Salah satu cara mengembangkan kemauan mulia sang raja adalah
mengajak rakyat untuk memuja Tuhan sebagai langkah awal
mengembangkan kehidupan yang mulia. Salah satu caranya dengan
mendirikan tempat-tempat pemujaan Tuhan di tempat-tempat
yang strategis. Tempat strategis itu adalah tempat untuk
melestarikan alam dan memajukan kehidupan bersama dalam
masyarakat berdasarkan Rta dan Dharma.
Demikianlah kebijaksanaan raja di Linggarsa Pura membangun
pura dan meningkatkan kualitas dan kuantitas tempat-tempat
pemujaan yang sudah ada. Seperti halnya di Bukit Jati di
utara Desa Samplangan, Gianyar itu dikembangkan menjadi
tempat pemujaan yang lebih sesuai dengan kebutuhan masyarakat
saat itu.
Pura Bukit Jati sebuah pura kuna yang berada di Desa Samplangan
di timur kota Gianyar. Pura Bukit Jati ini terletak di bukit
yang tidak terlalu tinggi dan sangat indah.
Bukit Jati ini tersembul muncul di daratan Gianyar sepertinya
diciptakan untuk menjaga kebersihan dan kesejukan udara
kota Gianyar. Di Pura Bukit Jati ini memang sebelumnya sudah
ada beberapa peninggalan zaman magalitikum. Hal ini dapat
dijadikan bukti bahwa tempat ini saat pemerintahan sebelum
Dinasti Ida Dalem Ketut Kresna Kepakisan sudah menjadi tempat
yang bernuansa spiritual.
Dinasti Dalem berkuasa tahun 1343 Masehi menggantikan Raja
Bali Kuna yang terakhir yaitu Sri Astasura Ratna Bumi Banten.
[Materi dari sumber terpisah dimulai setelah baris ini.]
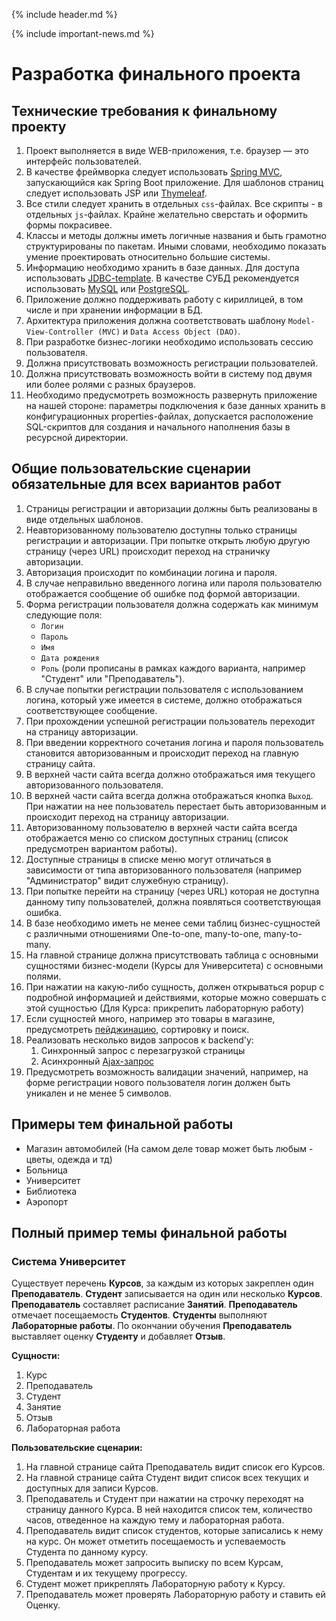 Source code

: {% include header.md %}

{% include important-news.md %}

Разработка финального проекта
===

Технические требования к финальному проекту
---------------------
1. Проект выполняется в виде WEB-приложения, т.е. браузер — это интерфейс пользователей. 
1. В качестве фреймворка следует использовать [Spring MVC](../spring_mvc_framework/spring_mvc_framework.md),
запускающийся как Spring Boot приложение. Для шаблонов страниц следует использовать JSP или [Thymeleaf](https://www.thymeleaf.org/).
1. Все стили следует хранить в отдельных `css`-файлах. Все скрипты - в отдельных `js`-файлах. Крайне желательно сверстать
и оформить формы покрасивее.
1. Классы и методы должны иметь логичные названия и быть грамотно структурированы по
пакетам. Иными словами, необходимо показать умение проектировать относительно большие системы.
1. Информацию необходимо хранить в базе данных. Для доступа использовать [JDBC-template](../jdbc/jdbc.md).
В качестве СУБД рекомендуется использовать [MySQL](https://dev.mysql.com/downloads/installer/) или [PostgreSQL](https://www.postgresql.org/download/).
1. Приложение должно поддерживать работу с кириллицей, в том числе и при хранении информации в БД.
1. Архитектура приложения должна соответствовать шаблону `Model-View-Controller (MVC)` и `Data Access Object (DAO)`.
1. При разработке бизнес-логики необходимо использовать сессию пользователя.
1. Должна присутствовать возможность регистрации пользователей. 
1. Должна присутствовать возможность войти в систему под двумя или более ролями с разных браузеров.
1. Необходимо предусмотреть возможность развернуть приложение на нашей стороне: параметры подключения к базе данных
хранить в конфигурационных properties-файлах, допускается расположение SQL-скриптов для создания и начального наполнения базы
в ресурсной директории.

Общие пользовательские сценарии обязательные для всех вариантов работ
---------------------
1. Страницы регистрации и авторизации должны быть реализованы в виде отдельных шаблонов.
1. Неавторизованному пользователю доступны только страницы регистрации и авторизации. При попытке открыть любую другую
страницу (через URL) происходит переход на страничку авторизации.
1. Авторизация происходит по комбинации логина и пароля.
1. В случае неправильно введенного логина или пароля пользователю отображается сообщение об ошибке под формой
авторизации.
1. Форма регистрации пользователя должна содержать как минимум следующие поля:
    * `Логин`
    * `Пароль`
    * `Имя`
    * `Дата рождения`
    * `Роль` (роли прописаны в рамках каждого варианта, например "Студент" или "Преподаватель").
1. В случае попытки регистрации пользователя с использованием логина, который уже имеется в системе, должно
отображаться соответствующее сообщение.
1. При прохождении успешной регистрации пользователь переходит на страницу авторизации.
1. При введении корректного сочетания логина и пароля пользователь становится авторизованным и происходит переход
на главную страницу сайта.
1. В верхней части сайта всегда должно отображаться имя текущего авторизованного пользователя.
1. В верхней части сайта всегда должна отображаться кнопка `Выход`. При нажатии на нее пользователь
перестает быть авторизованным и происходит переход на страницу авторизации.
1. Авторизованному пользователю в верхней части сайта всегда отображается меню со списком доступных страниц (список
предусмотрен вариантом работы).
1. Доступные страницы в списке меню могут отличаться в зависимости от типа авторизованного пользователя (например
"Администратор" видит служебную страницу).
1. При попытке перейти на страницу (через URL) которая не доступна данному типу пользователей, должна
появляться соответствующая ошибка.
1. В базе необходимо иметь не менее семи таблиц бизнес-сущностей с различными отношениями One-to-one, many-to-one,
many-to-many.
1. На главной странице должна присутствовать таблица с основными сущностями бизнес-модели (Курсы для Университета) с
основными полями.
1. При нажатии на какую-либо сущность, должен открываться popup с подробной информацией и действиями, которые можно
совершать с этой сущностью (Для Курса: прикрепить лабораторную работу)
1. Если сущностей много, например это товары в магазине, предусмотреть
[пейджинацию](https://www.w3schools.com/css/css3_pagination.asp), сортировку и поиск.
1. Реализовать несколько видов запросов к backend'у:
    1. Синхронный запрос с перезагрузкой страницы
    1. Асинхронный [Ajax-запрос](https://www.w3schools.com/jquery/ajax_ajax.asp)
1. Предусмотреть возможность валидации значений, например, на форме регистрации нового пользователя логин должен быть
уникален и не менее 5 символов.

Примеры тем финальной работы
---------------------
* Магазин автомобилей (На самом деле товар может быть любым - цветы, одежда и тд)
* Больница
* Университет
* Библиотека
* Аэропорт

Полный пример темы финальной работы
---------------------
### Система Университет
Существует перечень **Курсов**, за каждым из которых закреплен один **Преподаватель**. 
**Студент** записывается на один или несколько **Курсов**. **Преподаватель** составляет расписание **Занятий**.
**Преподаватель** отмечает посещаемость **Студентов**. **Студенты** выполняют **Лабораторные работы**.
По окончании обучения **Преподаватель** выставляет оценку **Студенту** и добавляет **Отзыв**.

**Сущности:**
1. Курс
1. Преподаватель
1. Студент
1. Занятие
1. Отзыв
1. Лабораторная работа

**Пользовательские сценарии:**
1. На главной странице сайта Преподаватель видит список его Курсов.
1. На главной странице сайта Студент видит список всех текущих и доступных для записи Курсов.
1. Преподаватель и Студент при нажатии на строчку переходят на страницу данного Курса. В ней находится список тем,
количество часов, отведенное на каждую тему и лабораторная работа.
1. Преподаватель видит список студентов, которые записались к нему на курс. Он может отметить посещаемость и успеваемость
Студента по данному курсу.
1. Преподаватель может запросить выписку по всем Курсам, Студентам и их текущему прогрессу. 
1. Студент может прикреплять Лабораторную работу к Курсу.
1. Преподаватель может проверять Лабораторную работу и ставить ей Оценку.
Dalam naskah lontar di Bali, Raja ini disebut Sri Tapolung.
Sayang Samplangan sebagai pusat pemerintahan Ida Dalem tidak
lama bertahan di Samplangan. Tahun 1380 Masehi pusat pemerintahan
Dalem pindah ke Gelgel dengan nama Sweca Pura.
Meskipun demikian, Pura Bukit Jati sampai saat ini masih
tetap dijadikan tempat pemujaan oleh umat Hindu. Di balik
Pura Bukit Jati itu terdapat nilai-nilai kehidupan yang
universal yang patut kita renungkan kembali untuk dijadikan
landasan dalam menapaki kehidupan ke depan. Pura Bukit Jati
adalah tempat pemujaan untuk memohon kemakmuran dan kesejahteraan
alam lingkungan dan masyarakat. Di Pura Bukit Jati ini ada
peninggalan arkeologi dalam bentuk makara yaitu arca kepala
dengan fungsi tertentu. Misalnya ada arca Bhoma yang berfungsi
untuk menggambarkan dewa pohon-pohonan. Kata ”bhoma”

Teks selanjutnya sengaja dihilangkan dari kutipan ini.